No programa de sátira política na TV "The Daily Show", Jon Stewart exibiu um clipe no qual o executivo-chefe do Merrill Lynch, John A. Thain, defende os bônus para conservar seus "melhores profissionais". "Vocês não têm melhores profissionais!", gritou o apresentador. "Vocês perderam US$ 27 bilhões! Será que vivem num mundo de faz-de-conta?"
Tudo isso é motivo de sofrimento para os poucos veteranos do setor que se dispõem a comentar o assunto. "Eu quase que preferiria dizer que sou produtor pornográfico", disse um executivo aposentado de Wall Street, que pediu para não ser identificado. "Esse pelo menos é um negócio que as pessoas entendem."
Financistas fazem seu próprio relato da crise hipotecária, que segue a seguinte linha: por décadas os americanos pouparam pouco e gastaram demais, confiando na alta dos valores dos imóveis para financiar seus estilos de vida. Mas ninguém em Wall Street obrigou os donos de imóveis nos EUA a contrair empréstimos com base em casas que não podiam pagar,ou a refinanciar hipotecas para gastar com carros que não deveriam ter comprado.
Os títulos de crédito complexos subjacentes à confusão atual são, para as pessoas que os inventaram e venderam, análogos a drogas farmacêuticas. Empregados corretamente, podem melhorar a vida de quem os usa. Mal utilizados, são letais.
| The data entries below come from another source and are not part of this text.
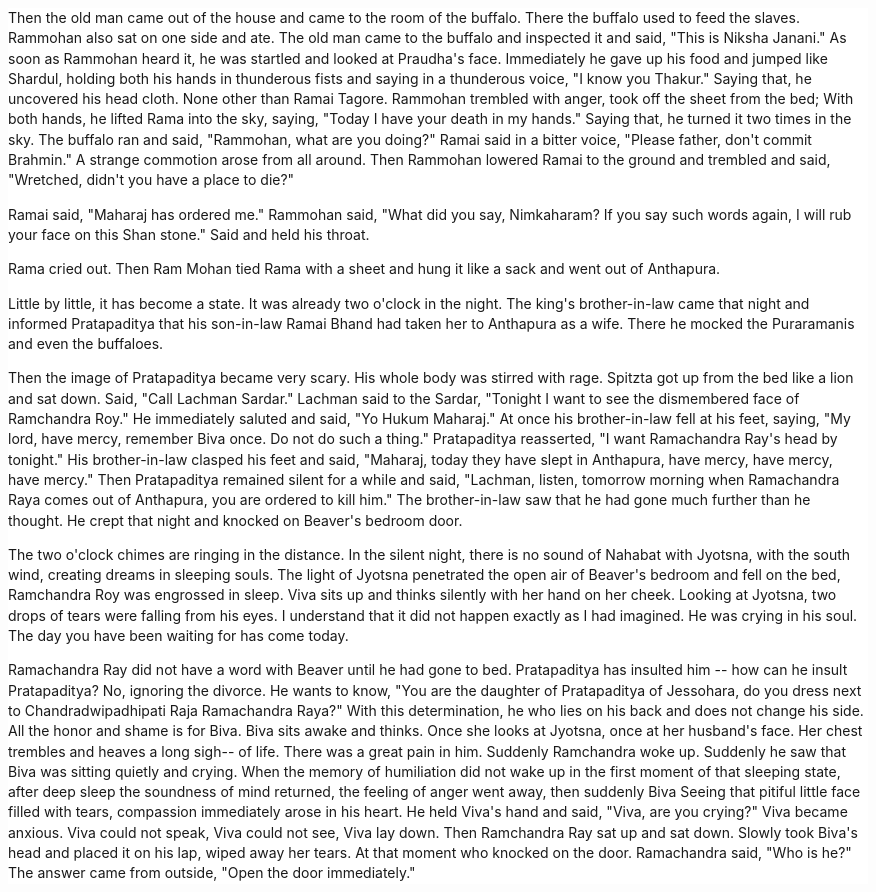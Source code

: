 Then the old man came out of the house and came to the room of the buffalo. There the buffalo used to feed the slaves. Rammohan also sat on one side and ate. The old man came to the buffalo and inspected it and said, "This is Niksha Janani." As soon as Rammohan heard it, he was startled and looked at Praudha's face. Immediately he gave up his food and jumped like Shardul, holding both his hands in thunderous fists and saying in a thunderous voice, "I know you Thakur." Saying that, he uncovered his head cloth. None other than Ramai Tagore. Rammohan trembled with anger, took off the sheet from the bed; With both hands, he lifted Rama into the sky, saying, "Today I have your death in my hands." Saying that, he turned it two times in the sky. The buffalo ran and said, "Rammohan, what are you doing?" Ramai said in a bitter voice, "Please father, don't commit Brahmin." A strange commotion arose from all around. Then Rammohan lowered Ramai to the ground and trembled and said, "Wretched, didn't you have a place to die?"

Ramai said, "Maharaj has ordered me." Rammohan said, "What did you say, Nimkaharam? If you say such words again, I will rub your face on this Shan stone." Said and held his throat.

Rama cried out. Then Ram Mohan tied Rama with a sheet and hung it like a sack and went out of Anthapura.

Little by little, it has become a state. It was already two o'clock in the night. The king's brother-in-law came that night and informed Pratapaditya that his son-in-law Ramai Bhand had taken her to Anthapura as a wife. There he mocked the Puraramanis and even the buffaloes.

Then the image of Pratapaditya became very scary. His whole body was stirred with rage. Spitzta got up from the bed like a lion and sat down. Said, "Call Lachman Sardar." Lachman said to the Sardar, "Tonight I want to see the dismembered face of Ramchandra Roy." He immediately saluted and said, "Yo Hukum Maharaj." At once his brother-in-law fell at his feet, saying, "My lord, have mercy, remember Biva once. Do not do such a thing." Pratapaditya reasserted, "I want Ramachandra Ray's head by tonight." His brother-in-law clasped his feet and said, "Maharaj, today they have slept in Anthapura, have mercy, have mercy, have mercy." Then Pratapaditya remained silent for a while and said, "Lachman, listen, tomorrow morning when Ramachandra Raya comes out of Anthapura, you are ordered to kill him." The brother-in-law saw that he had gone much further than he thought. He crept that night and knocked on Beaver's bedroom door.

The two o'clock chimes are ringing in the distance. In the silent night, there is no sound of Nahabat with Jyotsna, with the south wind, creating dreams in sleeping souls. The light of Jyotsna penetrated the open air of Beaver's bedroom and fell on the bed, Ramchandra Roy was engrossed in sleep. Viva sits up and thinks silently with her hand on her cheek. Looking at Jyotsna, two drops of tears were falling from his eyes. I understand that it did not happen exactly as I had imagined. He was crying in his soul. The day you have been waiting for has come today.

Ramachandra Ray did not have a word with Beaver until he had gone to bed. Pratapaditya has insulted him -- how can he insult Pratapaditya? No, ignoring the divorce. He wants to know, "You are the daughter of Pratapaditya of Jessohara, do you dress next to Chandradwipadhipati Raja Ramachandra Raya?" With this determination, he who lies on his back and does not change his side. All the honor and shame is for Biva. Biva sits awake and thinks. Once she looks at Jyotsna, once at her husband's face. Her chest trembles and heaves a long sigh-- of life. There was a great pain in him. Suddenly Ramchandra woke up. Suddenly he saw that Biva was sitting quietly and crying. When the memory of humiliation did not wake up in the first moment of that sleeping state, after deep sleep the soundness of mind returned, the feeling of anger went away, then suddenly Biva Seeing that pitiful little face filled with tears, compassion immediately arose in his heart. He held Viva's hand and said, "Viva, are you crying?" Viva became anxious. Viva could not speak, Viva could not see, Viva lay down. Then Ramchandra Ray sat up and sat down. Slowly took Biva's head and placed it on his lap, wiped away her tears. At that moment who knocked on the door. Ramachandra said, "Who is he?" The answer came from outside, "Open the door immediately."
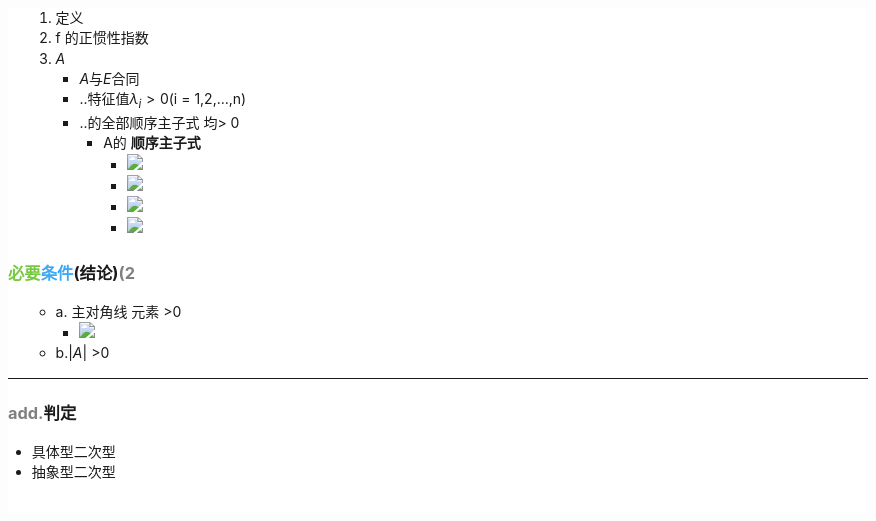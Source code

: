 <ul>

1. 定义
2. f 的正惯性指数
3.  $A$​
    - $A$与$E$合同
    - ..特征值$λ_i>0$​​​​​(i = 1,2,…,n)
    - ..​的全部顺序主子式 均$>$ 0
        - A的 **顺序主子式**
            - ![](https://api2.mubu.com/v3/document_image/76a0b698-47b2-4a81-9346-aea728df2b0d-15201174.jpg)
            - ![](https://api2.mubu.com/v3/document_image/b5115cfe-4621-4943-ad43-ded2e2d504ef-15201174.jpg)
            - ![](https://api2.mubu.com/v3/document_image/c8ac37fd-4a1d-4695-9932-63125bc9c4aa-15201174.jpg)
            - ![](https://api2.mubu.com/v3/document_image/2c044f74-bbb3-482f-ae0e-ab2f422862f2-15201174.jpg)

</ul>

### <span style="color:#75c940;">必要</span><span style="color:#3da8f5;">条件</span>(结论)<span style="color: gray;">(2

<ul>

- a. 主对角线 元素 >0
    - ![](https://api2.mubu.com/v3/document_image/ea330d34-6dcf-47b4-8863-b92436394818-15201174.jpg)
- b.$|A|$​​​ >0


</ul>

---
### <span style="color: gray;">add.</span>**判定**
  - 具体型二次型
  - 抽象型二次型
</ul>


</ul>

</ul>
</div>
<div style="float: right; width: 26%; padding: 1%;">

</div>
<div style="clear: both;"></div>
É claro que erros foram cometidos em Wall Street, diz Emanuel Pleitez, 26, ex-funcionário do Goldman Sachs. Mas, em grande medida, diz ele, esses erros nasceram de confiança mal dirigida. "Poderíamos passar o dia todo falando de obrigações de dívida avalizadas", disse ele, referindo-se a um tipo de título de crédito garantido por ativos que virou podre. "Mas havia agências de classificação que deveriam nos informar o grau de risco desses títulos. Essencialmente, fechamos os olhos e dissemos 'ok, vocês dizem que esse título é classificado como AAA [o nível mais confiável], então eu acredito'." Olhando em retrospectiva, diz ele, "todos deveriam ter sido mais céticos".
Também se ouve falar muito das falhas dos reguladores. Mas é difícil encontrar alguém no setor que pense que o problema está na própria Wall Street.
"As pessoas dizem 'a culpa é do Fed [Banco Central dos EUA], porque havia tanto dinheiro não regulamentado por aí'", disse Luis Rinaldini, funcionário do banco mercantil Groton Partners. "Mas os caras que dirigem bancos são pagos para ser cautelosos quando há dinheiro não regulamentado dando sopa."
A ironia é que, não obstante as percepções públicas, as manifestações de ultraje com a cobiça de Wall Street estão acontecendo justamente enquanto as firmas ficam mais cuidadosas. No JP Morgan, contou Iris Chau, a direção começou a restringir o uso de material de escritório, a tal ponto que hoje o funcionário que precisa de uma caneta nova é obrigado a pedir a chave do almoxarifado a uma secretária.
Mas Robert Birnbaum, ex-presidente da Bolsa de Nova York, vê um lado positivo na perda de reputação. "Wall Street foi atingida, mas e daí?", disse ele. "Não precisamos que todas as pessoas inteligentes do país trabalhem em Wall Street, à caça do dinheiro. Há muitas coisas que elas podem fazer."